Richard Stark is like Westlake's evil twin. His principal character, Parker, is a man so austere that an actual first name would give him too much personality. He moves from one heist to another, killing his confederates when they let him down, which they pretty much always do. He's the anti-Dortmunder. Dortmunder always uses the same bunch of affable schlubs and goes out of his way not to hurt people. Parker never runs with the same crew twice (not least because it's a rare crew that gets out of a book alive) and holds back from killing people only because the cops pay too much attention when civilians get killed. Mind you, like Dortmunder, Parker has a way of leaving the book no better off than he went in, so he's got that same hamster on a treadmill character.

I bought four books because the critics have been pouring praise on them from a height and because they were slightly discounted. I carefully sorted them out in copyright order, which turned out to be a complete waste of time, because there's no continuity or progression from one book to another.

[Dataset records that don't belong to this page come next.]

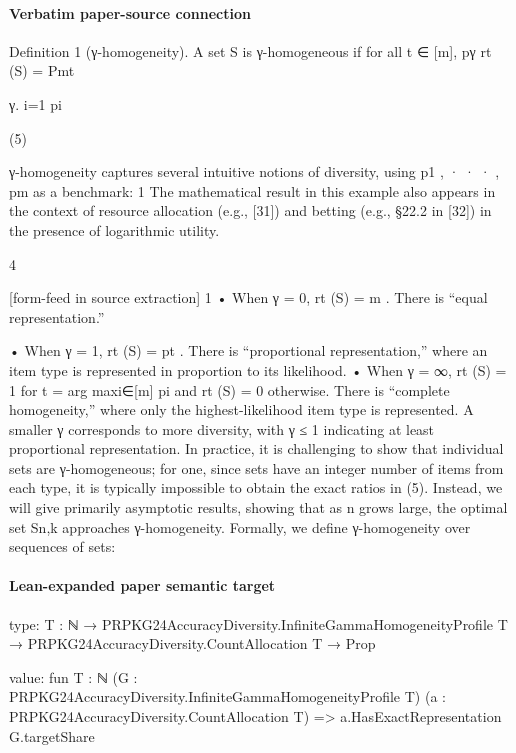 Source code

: \documentclass[10pt]{article}
\begin{document}
\paragraph{Verbatim paper-source connection}
\begin{ReviewVerbatim}
Definition 1 (γ-homogeneity). A set S is γ-homogeneous if for all t ∈ [m],
pγ
rt (S) = Pmt

γ.
i=1 pi

(5)

γ-homogeneity captures several intuitive notions of diversity, using p1 , · · · , pm as a benchmark:
1 The mathematical result in this example also appears in the context of resource allocation (e.g., [31]) and betting (e.g.,
§22.2 in [32]) in the presence of logarithmic utility.

4


[form-feed in source extraction]
1
• When γ = 0, rt (S) = m
. There is “equal representation.”

• When γ = 1, rt (S) = pt . There is “proportional representation,” where an item type is represented in
proportion to its likelihood.
• When γ = ∞, rt (S) = 1 for t = arg maxi∈[m] pi and rt (S) = 0 otherwise. There is “complete homogeneity,”
where only the highest-likelihood item type is represented.
A smaller γ corresponds to more diversity, with γ ≤ 1 indicating at least proportional representation. In
practice, it is challenging to show that individual sets are γ-homogeneous; for one, since sets have an integer
number of items from each type, it is typically impossible to obtain the exact ratios in (5). Instead, we will give
primarily asymptotic results, showing that as n grows large, the optimal set Sn,k approaches γ-homogeneity.
Formally, we define γ-homogeneity over sequences of sets:
\end{ReviewVerbatim}



\paragraph{Lean-expanded paper semantic target}
\begin{ReviewVerbatim}
type:
{T : ℕ} → PRPKG24AccuracyDiversity.InfiniteGammaHomogeneityProfile T → PRPKG24AccuracyDiversity.CountAllocation T → Prop

value:
fun {T : ℕ} (G : PRPKG24AccuracyDiversity.InfiniteGammaHomogeneityProfile T)
    (a : PRPKG24AccuracyDiversity.CountAllocation T) =>
  a.HasExactRepresentation G.targetShare
\end{ReviewVerbatim}
\end{document}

There's a lot that's good about the books. Stark starts his narrative as late as he can; no time is wasted on set up, and even less on epilogue and resolution. The writing's clean and crisp and no more clever than it needs to be. I read all four in a matter of days. The plotting's clever, and there's an offhandedness to the way things go wrong which rings true. Because the books are all plot, you start to appreciate how much cleverness is needed to keep coming up with plausible incidents enough to fill a couple of hundred pages. Breakout is particularly good - Parker gets caught robbing a warehouse, gets thrown into jail, breaks out, finds himself walked into breaking INTO a jewelry wholesaler as part of the price for the assistance he needed to break out of jail, and then rather beautifully finds himself having to break out out of the wholesaler's when the robbery goes wrong and the getaway is compromised. All of these things unfold with a deceptive inevitability which is completely unforced. It's a fun read, as is Ask the Parrot, when Parker's once more running away from a robbery gone wrong only to walk into something much odder.

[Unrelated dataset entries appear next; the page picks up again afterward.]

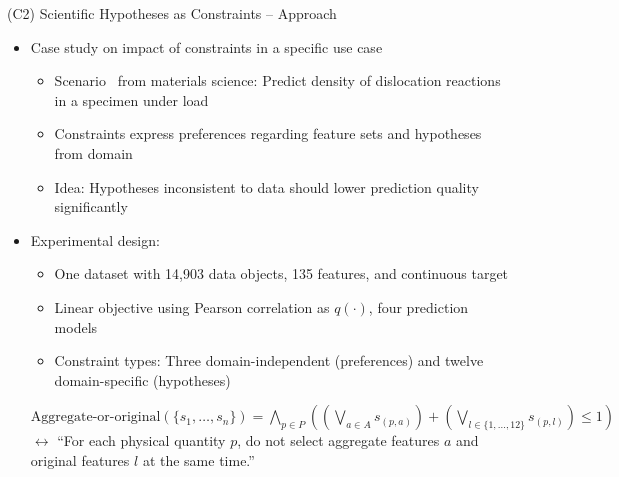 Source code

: \documentclass[en, navbarinline, handout]{sdqbeamer}
\begin{document}
\begin{frame}[t]{(C2) Scientific Hypotheses as Constraints -- Approach}
	\begin{itemize}
		\item Case study on impact of constraints in a specific use case
		\begin{itemize}
			\item Scenario~\cite{sudmanns2020data} from materials science: Predict density of dislocation reactions in a specimen under load
			\item Constraints express preferences regarding feature sets and hypotheses from domain
			\item Idea: Hypotheses inconsistent to data should lower prediction quality significantly
		\end{itemize}
		\vspace{\baselineskip}
		\item Experimental design:
		\begin{itemize}
			\item One dataset with 14,903 data objects, 135 features, and continuous target
			\item Linear objective using Pearson correlation as $q(\cdot)$, four prediction models
			\item Constraint types: Three domain-independent (preferences) and twelve domain-specific (hypotheses)
		\end{itemize}
		\vspace{\baselineskip}
		\begin{example}
			$\text{Aggregate-or-original}(\{s_1, \dots, s_n\}) = \bigwedge_{p \in P} \left( \left( \bigvee_{a \in A} s_{(p,a)} \right) + \left( \bigvee_{l \in \{1, \dots, 12\}} s_{(p,l)} \right) \leq 1 \right)$\\
			$\leftrightarrow$ ``For each physical quantity $p$, do not select aggregate features $a$ and original features $l$ at the same time.'' %
		\end{example}
	\end{itemize}
\end{frame}
\end{document}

The thing is, having read them once I can't see myself reading them again, or buying any more. The cleverness isn't enough. Parker's so austere and shut in that you don't really feel any connection to him. You don't want to know what's going to happen to him next. The supporting cast in any given book either die or wind up in jail or disappear on their own errands. So there's nothing going on there that invites you to come back. It's the reading equivalent of eating crisps. Tasty, but kind of empty.

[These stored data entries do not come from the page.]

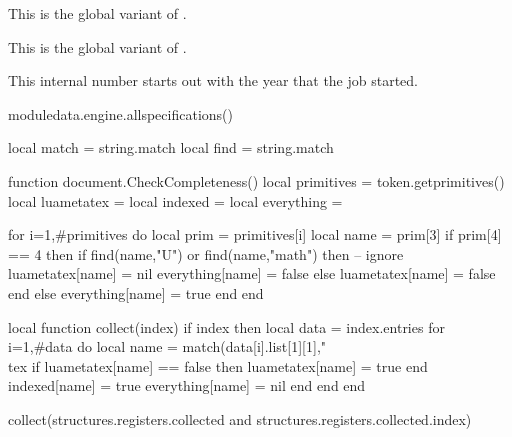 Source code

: \startnewprimitive[title={\prm {xtoksapp}}]

This is the global variant of .

\stopnewprimitive

\startnewprimitive[title={\prm {xtokspre}}]

This is the global variant of .

\stopnewprimitive

\startoldprimitive[title={\prm {year}}]

This internal number starts out with the year that the job started.

\stopoldprimitive

\stopsection

\page

\startsection[title=Syntax]

\startpagecolumns[page=no]
    \startluacode
        moduledata.engine.allspecifications()
    \stopluacode
\stoppagecolumns

\stopsection

\page

\startluacode
    local match = string.match
    local find  = string.match

    function document.CheckCompleteness()
        local primitives = token.getprimitives()
        local luametatex = { }
        local indexed    = { }
        local everything = { }

        for i=1,#primitives do
            local prim = primitives[i]
            local name = prim[3]
            if prim[4] == 4 then
                if find(name,"U") or find(name,"math") then
                    -- ignore
                    luametatex[name] = nil
                    everything[name] = false
                else
                    luametatex[name] = false
                end
            else
                everything[name] = true
            end
        end

        local function collect(index)
            if index then
                local data = index.entries
                for i=1,#data do
                    local name = match(data[i].list[1][1],"\\tex%
                    if luametatex[name] == false then
                        luametatex[name] = true
                    end
                    indexed[name] = true
                    everything[name] = nil
                end
            end
        end

        collect(structures.registers.collected and structures.registers.collected.index)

What's bananas is that the critics praise these books to the skies and they're regularly reissued in the UK in editions plainly aimed at people who don't think of themselves as genre readers, but literature readers. Meanwhile the more genial and enjoyable and involving Dortmunder books are pretty much ignored - the only ones I've got are American printings. They're better books, but the cold and uninvolving Parker is the one which the critics prefer. And I think this comes down to the notion that misery is somehow more improving than fun. Parker's world is horrible and bleak and deadly - and in the minds of critics that somehow makes it more authentic and worthy. But Parker's world is no more realistic than Dortmunder's. In a lot of ways it's less realistic; the likeable schlubs of Dortmunder's gang are ineffectual and loyal to each other out of a sort of confused sentimentality. They're guys who break the law. They're not made out of evil, and they're not particularly good at the evil they do. Their unremarkable greyness rings much more true to me than the bleach-bypass black and white of Parker's world, where everyone is on the verge of selling out everyone else at any moment. The realism and darkness of the Parker books is fatally undercut by the fact that all the characters - and particularly the protagonist - are so empty that it's hard to understand why they bother getting out of bed in the morning let alone plotting their lives of crime.

So that's me off the noir for a while. It's all right as far as it goes, but I'm as baffled as ever about why people think it's an incisive commentary on the real world.